→ Task details
Show the lines below that contain the string "proof".

→ Task input
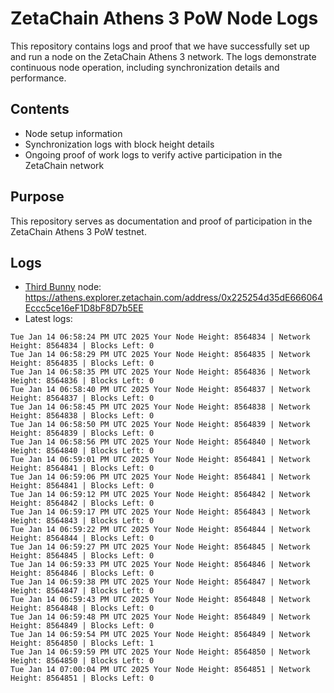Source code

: # ZetaChain Athens 3 PoW Node Logs
This repository contains logs and proof that we have successfully set up and run a node on the ZetaChain Athens 3 network. The logs demonstrate continuous node operation, including synchronization details and performance.

## Contents
- Node setup information
- Synchronization logs with block height details
- Ongoing proof of work logs to verify active participation in the ZetaChain network

## Purpose
This repository serves as documentation and proof of participation in the ZetaChain Athens 3 PoW testnet.

## Logs

- [Third Bunny](https://thirdbunny.xyz/) node: https://athens.explorer.zetachain.com/address/0x225254d35dE666064Eccc5ce16eF1D8bF8D7b5EE
- Latest logs:
```
Tue Jan 14 06:58:24 PM UTC 2025 Your Node Height: 8564834 | Network Height: 8564834 | Blocks Left: 0
Tue Jan 14 06:58:29 PM UTC 2025 Your Node Height: 8564835 | Network Height: 8564835 | Blocks Left: 0
Tue Jan 14 06:58:35 PM UTC 2025 Your Node Height: 8564836 | Network Height: 8564836 | Blocks Left: 0
Tue Jan 14 06:58:40 PM UTC 2025 Your Node Height: 8564837 | Network Height: 8564837 | Blocks Left: 0
Tue Jan 14 06:58:45 PM UTC 2025 Your Node Height: 8564838 | Network Height: 8564838 | Blocks Left: 0
Tue Jan 14 06:58:50 PM UTC 2025 Your Node Height: 8564839 | Network Height: 8564839 | Blocks Left: 0
Tue Jan 14 06:58:56 PM UTC 2025 Your Node Height: 8564840 | Network Height: 8564840 | Blocks Left: 0
Tue Jan 14 06:59:01 PM UTC 2025 Your Node Height: 8564841 | Network Height: 8564841 | Blocks Left: 0
Tue Jan 14 06:59:06 PM UTC 2025 Your Node Height: 8564841 | Network Height: 8564841 | Blocks Left: 0
Tue Jan 14 06:59:12 PM UTC 2025 Your Node Height: 8564842 | Network Height: 8564842 | Blocks Left: 0
Tue Jan 14 06:59:17 PM UTC 2025 Your Node Height: 8564843 | Network Height: 8564843 | Blocks Left: 0
Tue Jan 14 06:59:22 PM UTC 2025 Your Node Height: 8564844 | Network Height: 8564844 | Blocks Left: 0
Tue Jan 14 06:59:27 PM UTC 2025 Your Node Height: 8564845 | Network Height: 8564845 | Blocks Left: 0
Tue Jan 14 06:59:33 PM UTC 2025 Your Node Height: 8564846 | Network Height: 8564846 | Blocks Left: 0
Tue Jan 14 06:59:38 PM UTC 2025 Your Node Height: 8564847 | Network Height: 8564847 | Blocks Left: 0
Tue Jan 14 06:59:43 PM UTC 2025 Your Node Height: 8564848 | Network Height: 8564848 | Blocks Left: 0
Tue Jan 14 06:59:48 PM UTC 2025 Your Node Height: 8564849 | Network Height: 8564849 | Blocks Left: 0
Tue Jan 14 06:59:54 PM UTC 2025 Your Node Height: 8564849 | Network Height: 8564850 | Blocks Left: 1
Tue Jan 14 06:59:59 PM UTC 2025 Your Node Height: 8564850 | Network Height: 8564850 | Blocks Left: 0
Tue Jan 14 07:00:04 PM UTC 2025 Your Node Height: 8564851 | Network Height: 8564851 | Blocks Left: 0
```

→ Reply
This repository contains logs and proof that we have successfully set up and run a node on the ZetaChain Athens 3 network. The logs demonstrate continuous node operation, including synchronization details and performance.
- Ongoing proof of work logs to verify active participation in the ZetaChain network
This repository serves as documentation and proof of participation in the ZetaChain Athens 3 PoW testnet.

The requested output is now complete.